The expression patterns of genes, which are related to hair cycle normalization, contained in each of the extracellular vesicles were compared through exosomal RNA analysis using next generation sequencing (NGS).

As a result, it was found that the expression levels of genes that normalize the hair cycle by inducing hair follicle formation and development and the transition to the anagen phase, such as Noggin and SOSTDC1, were higher in itHT-FSC-EVs and itFSC-EVs, which are fetal stem cell-derived extracellular vesicles, compared to AD-MSC-EVs.

In particular, it was found that each gene was expressed at a similar or higher level in itHT-FSC-EVs of the present invention compared to itFSC-EVs (FIG. 7).

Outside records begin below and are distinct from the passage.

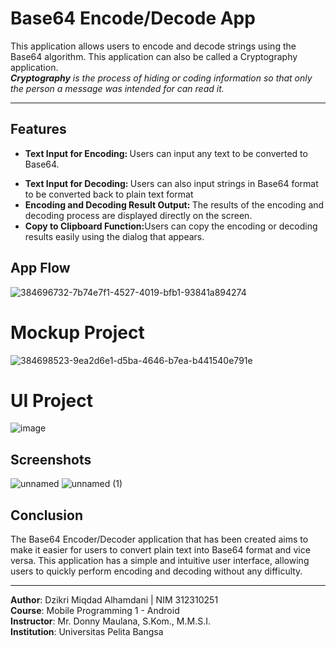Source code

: # **Base64 Encode/Decode App**

This application allows users to encode and decode strings using the Base64 algorithm. This application can also be called a Cryptography application.<br>
_**Cryptography** is the process of hiding or coding information so that only the person a message was intended for can read it._ <hr>

## **Features**
- <p dir="auto"><strong>Text Input for Encoding: </strong>Users can input any text to be converted to Base64.
- <strong>Text Input for Decoding: </strong>Users can also input strings in Base64 format to be converted back to plain text format<br>
- <strong>Encoding and Decoding Result Output: </strong>The results of the encoding and decoding process are displayed directly on the screen.<br>
- <strong>Copy to Clipboard Function:</strong>Users can copy the encoding or decoding results easily using the dialog that appears.<p>
## App Flow

![384696732-7b74e7f1-4527-4019-bfb1-93841a894274](https://github.com/user-attachments/assets/26ec5751-3c6c-4cb6-a69e-27442b15b1be)


# **Mockup Project**
![384698523-9ea2d6e1-d5ba-4646-b7ea-b441540e791e](https://github.com/user-attachments/assets/1677f34a-532f-49ae-b735-0ec09678fddf)


# **UI Project**

![image](https://github.com/user-attachments/assets/fb0bb15f-e7e3-4afc-a0bb-0123c2ef7203)

## Screenshots

![unnamed](https://github.com/user-attachments/assets/60bdb263-eb7d-4810-a8a0-166a4adf0ea8) ![unnamed (1)](https://github.com/user-attachments/assets/7b2e41ce-85c0-46f4-87e0-9adc380c722c)


## Conclusion

The Base64 Encoder/Decoder application that has been created aims to make it easier for users to convert plain text into Base64 format and vice versa. This application has a simple and intuitive user interface, allowing users to quickly perform encoding and decoding without any difficulty.

<hr>
<p dir="auto"><strong>Author</strong>: Dzikri Miqdad Alhamdani | NIM 312310251<br>
<strong>Course</strong>: Mobile Programming 1 - Android<br>
<strong>Instructor</strong>: Mr. Donny Maulana, S.Kom., M.M.S.I.<br>
<strong>Institution</strong>: Universitas Pelita Bangsa</p>

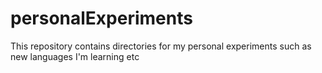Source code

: # personalExperiments

This repository contains directories for my personal experiments such as new languages I'm learning etc
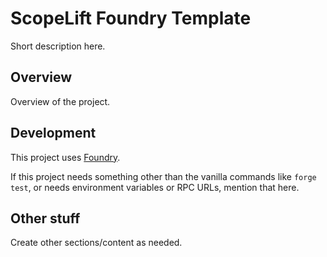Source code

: # ScopeLift Foundry Template

Short description here.

## Overview

Overview of the project.

## Development

This project uses [Foundry](https://book.getfoundry.sh/).

If this project needs something other than the vanilla commands like `forge test`, or needs environment variables or RPC URLs, mention that here.

## Other stuff

Create other sections/content as needed.
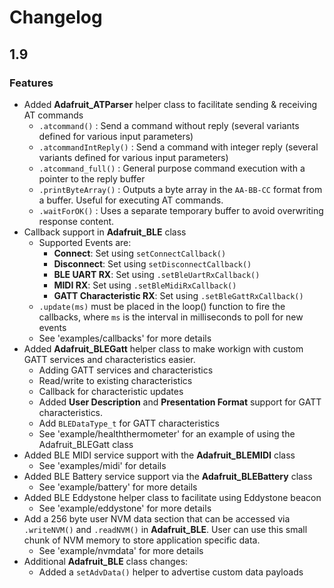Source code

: # Changelog

## 1.9

### Features

- Added **Adafruit_ATParser** helper class to facilitate sending & receiving AT commands
	- `.atcommand()` : Send a command without reply (several variants defined for various input parameters)
	- `.atcommandIntReply()` : Send a command with integer reply (several variants defined for various input parameters)
	- `.atcommand_full()` : General purpose command execution with a pointer to the reply buffer
	- `.printByteArray()` : Outputs a byte array in the `AA-BB-CC` format from a buffer. Useful for executing AT commands.
	- `.waitForOK()` : Uses a separate temporary buffer to avoid overwriting response content.
- Callback support in **Adafruit_BLE** class
	- Supported Events are:
		- **Connect**: Set using `setConnectCallback()`
		- **Disconnect**: Set using `setDisconnectCallback()`
		- **BLE UART RX**: Set using `.setBleUartRxCallback()`
		- **MIDI RX**: Set using `.setBleMidiRxCallback()`
		- **GATT Characteristic RX**: Set using `.setBleGattRxCallback()`
	- `.update(ms)` must be placed in the loop() function to fire the callbacks, where `ms` is the interval in milliseconds to poll for new events
	- See 'examples/callbacks' for more details
- Added **Adafruit_BLEGatt** helper class to make workign with custom GATT services and characteristics easier.
	- Adding GATT services and characteristics
	- Read/write to existing characteristics
	- Callback for characteristic updates
	- Added **User Description** and **Presentation Format** support for GATT characteristics.
	- Add `BLEDataType_t` for GATT characteristics
	- See 'example/healththermometer' for an example of using the Adafruit_BLEGatt class
- Added BLE MIDI service support with the **Adafruit_BLEMIDI** class
	-  See 'examples/midi' for details
- Added BLE Battery service support via the **Adafruit_BLEBattery** class
	- See 'example/battery' for more details
- Added BLE Eddystone helper class to facilitate using Eddystone beacon
	- See 'example/eddystone' for more details
- Add a 256 byte user NVM data section that can be accessed via `.writeNVM()` and `.readNVM()` in **Adafruit_BLE**. User can use this small chunk of NVM memory to store application specific data.
	- See 'example/nvmdata' for more details
- Additional **Adafruit_BLE** class changes:
	- Added a `setAdvData()` helper to advertise custom data payloads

4) Expression Analysis of miRNA Suppressing the DKK1 Gene Expression

The expression patterns of miRNA components, which suppress DKK1 gene expression, contained in the immune-tolerized fetal stem cell-derived extracellular vesicles for hair loss treatment (itHT-FSC-EVs) of the present invention were compared through exosomal miRNA analysis using next generation sequencing (NGS).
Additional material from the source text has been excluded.